Community Conversations for Global Solidarity
A Local Application of Global Solidarity Accounting
revised 3 January 2023
Recent efforts to think about the well-being of humans and nature in other than financial terms (see the accounting page) suggest new ways to help local communities read their local reality and consult on possible social actions. The approach is not to suggest solutions, but to help to ask the right questions about the challenges we all face in a world materially united but socially and spiritually divided. We invite you to consider sharing this with your own community.
1. THE EARTH SYSTEM
Humanity is part of a global Earth System along with nature. We must maintain the integrity and productivity of this common home of humanity to ensure our own survival, well-being and progress, and that of future generations.
2. HUMAN SOCIETY
Our present dominant economic system is materialistic, accounting for everything in financial terms that reflect and encourage endless growth in greed and selfishness. If we put humans at the centre, our human purpose should be solidarity, to acquire the refinements of human character and institutional purpose that facilitate cooperation and reciprocity individually and collectively. Our values and ethical principles should operate at three levels: the individual, directing our own behaviour and motivation; the community where we interact with others; and the institutions that direct and govern us.
Nature is driven largely by solar energy through photosynthesis in plants to provide the energy and natural resources to meet the physical needs of all life including our own. Nature created and maintains a planetary environment suitable for life. This includes the energy system behind the climate, now upset with global heating, and all the biodiversity and ecosystem services upon which we depend, and which we are upsetting with our destructive overuse, pollution and waste. At the community level, we can assess the state of our local environment, what remains of nature, our contribution to damage more widely, and our potential to reduce our environmental footprint and to protect or restore nature locally.
4. BASIC NEEDS
We all have physical requirements to ensure our individual and collective survival. These include meeting our basic needs for water, food, energy, shelter, health, security, etc, now provided increasingly by our material civilization, to the extent that we often forget that these depend ultimately on nature and its services. When our basic needs are not met, our capacity is seriously diminished.
5. SOCIAL DIMENSIONS
We are a social species, forming communities and higher levels of organization, and we collaborate in social processes like work and governance, our civilisational dimensions of knowledge, science and culture, including indigenous knowledge, and ultimately the world-views, values and spiritual capital that determine how we organize society.
6. DYNAMIC LEARNING
All systems including our communities are dynamic and constantly changing and evolving, increasing in integration and efficiency when functioning with cooperation and reciprocity, and disintegrating and even self-destructing when losing cohesion and fragmenting. There is always the unknown to be explored, and the surprises inherent in complex systems, requiring an attitude of learning from experience as we go forward. For things that are important to us, we need to measure how they change over time and the effects of our actions, so that we can adjust accordingly.
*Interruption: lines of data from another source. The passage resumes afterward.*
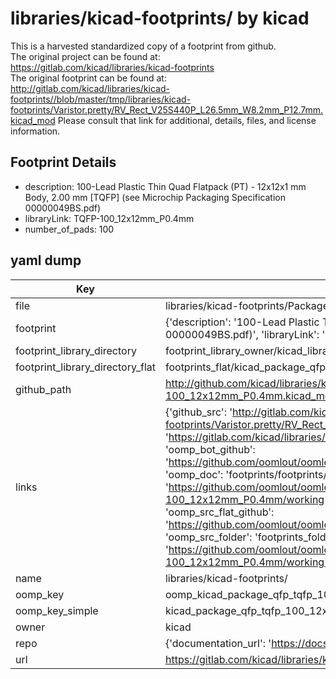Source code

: # libraries/kicad-footprints/ by kicad  
This is a harvested standardized copy of a footprint from github.  
The original project can be found at:  
https://gitlab.com/kicad/libraries/kicad-footprints  
The original footprint can be found at:
http://gitlab.com/kicad/libraries/kicad-footprints//blob/master/tmp/libraries/kicad-footprints/Varistor.pretty/RV_Rect_V25S440P_L26.5mm_W8.2mm_P12.7mm.kicad_mod
Please consult that link for additional, details, files, and license information.  
## Footprint Details
* description: 100-Lead Plastic Thin Quad Flatpack (PT) - 12x12x1 mm Body, 2.00 mm [TQFP] (see Microchip Packaging Specification 00000049BS.pdf)  
* libraryLink: TQFP-100_12x12mm_P0.4mm  
* number_of_pads: 100  
## yaml dump  
| Key | Value |  
| --- | --- |  
| file | libraries/kicad-footprints/Package_QFP.pretty/TQFP-100_12x12mm_P0.4mm.kicad_mod |  
| footprint | {'description': '100-Lead Plastic Thin Quad Flatpack (PT) - 12x12x1 mm Body, 2.00 mm [TQFP] (see Microchip Packaging Specification 00000049BS.pdf)', 'libraryLink': 'TQFP-100_12x12mm_P0.4mm', 'number_of_pads': 100} |  
| footprint_library_directory | footprint_library_owner/kicad_libraries/kicad-footprints/ |  
| footprint_library_directory_flat | footprints_flat/kicad_package_qfp_tqfp_100_12x12mm_p0_4mm/working |  
| github_path | http://github.com/kicad/libraries/kicad-footprints//blob/master/tmp/libraries/kicad-footprints/Package_QFP.pretty/TQFP-100_12x12mm_P0.4mm.kicad_mod |  
| links | {'github_src': 'http://gitlab.com/kicad/libraries/kicad-footprints//blob/master/tmp/libraries/kicad-footprints/Varistor.pretty/RV_Rect_V25S440P_L26.5mm_W8.2mm_P12.7mm.kicad_mod', 'github_src_repo': 'https://gitlab.com/kicad/libraries/kicad-footprints', 'oomp_bot': 'footprints/kicad_package_qfp_tqfp_100_12x12mm_p0_4mm/working', 'oomp_bot_github': 'https://github.com/oomlout/oomlout_oomp_footprint_bot/tree/main/footprints/kicad_package_qfp_tqfp_100_12x12mm_p0_4mm/working', 'oomp_doc': 'footprints/footprints/kicad/Package_QFP/TQFP-100_12x12mm_P0.4mm/working/', 'oomp_doc_github': 'https://github.com/oomlout/oomlout_oomp_footprint_doc/tree/main/footprints/footprints/kicad/Package_QFP/TQFP-100_12x12mm_P0.4mm/working', 'oomp_src_flat': 'footprints_flat/footprints_flat/kicad_package_qfp_tqfp_100_12x12mm_p0_4mm/working', 'oomp_src_flat_github': 'https://github.com/oomlout/oomlout_oomp_footprint_src/tree/main/footprints_flat/kicad_package_qfp_tqfp_100_12x12mm_p0_4mm/working', 'oomp_src_folder': 'footprints_folder/footprints_folder/kicad/Package_QFP/TQFP-100_12x12mm_P0.4mm/working', 'oomp_src_folder_github': 'https://github.com/oomlout/oomlout_oomp_footprint_src/tree/main/footprints_folder/kicad/Package_QFP/TQFP-100_12x12mm_P0.4mm/working'} |  
| name | libraries/kicad-footprints/ |  
| oomp_key | oomp_kicad_package_qfp_tqfp_100_12x12mm_p0_4mm |  
| oomp_key_simple | kicad_package_qfp_tqfp_100_12x12mm_p0_4mm |  
| owner | kicad |  
| repo | {'documentation_url': 'https://docs.github.com/rest/repos/repos#get-a-repository', 'message': 'Not Found'} |  
| url | https://gitlab.com/kicad/libraries/kicad-footprints |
Our community can advance in addressing its problems when it has solidarity, with everyone having some capacity to contribute in service to the whole. Valuing solidarity in our community can give it a sense of direction encompassing justice, equity, cooperation, leaving no one behind, acknowledging the unity of our community in all its diversity. The ideal for out community would be the full use of everyone’s capacities. Any neglect or exclusion of community members would be like a debt with an outstanding balance to be repaid.
Many of today’s problems are due to the changing scale of human organization through globalization. The industrial and technological revolutions have raised human impacts and resource withdrawals to the planetary scale, impacting and degrading the life-support systems of nature and creating existential threats to our future. Technology has also created the means in communications and transportation necessary to function as a single global system. However human social systems, especially of the economy and governance, have not kept pace, remaining trapped in a framework of national sovereignty and global anarchy. An accounting system at the global level needs to define and motivate the steps necessary to organize governance of our common global resources. This new global perspective on human and environmental well-being can inform our community conversations as well.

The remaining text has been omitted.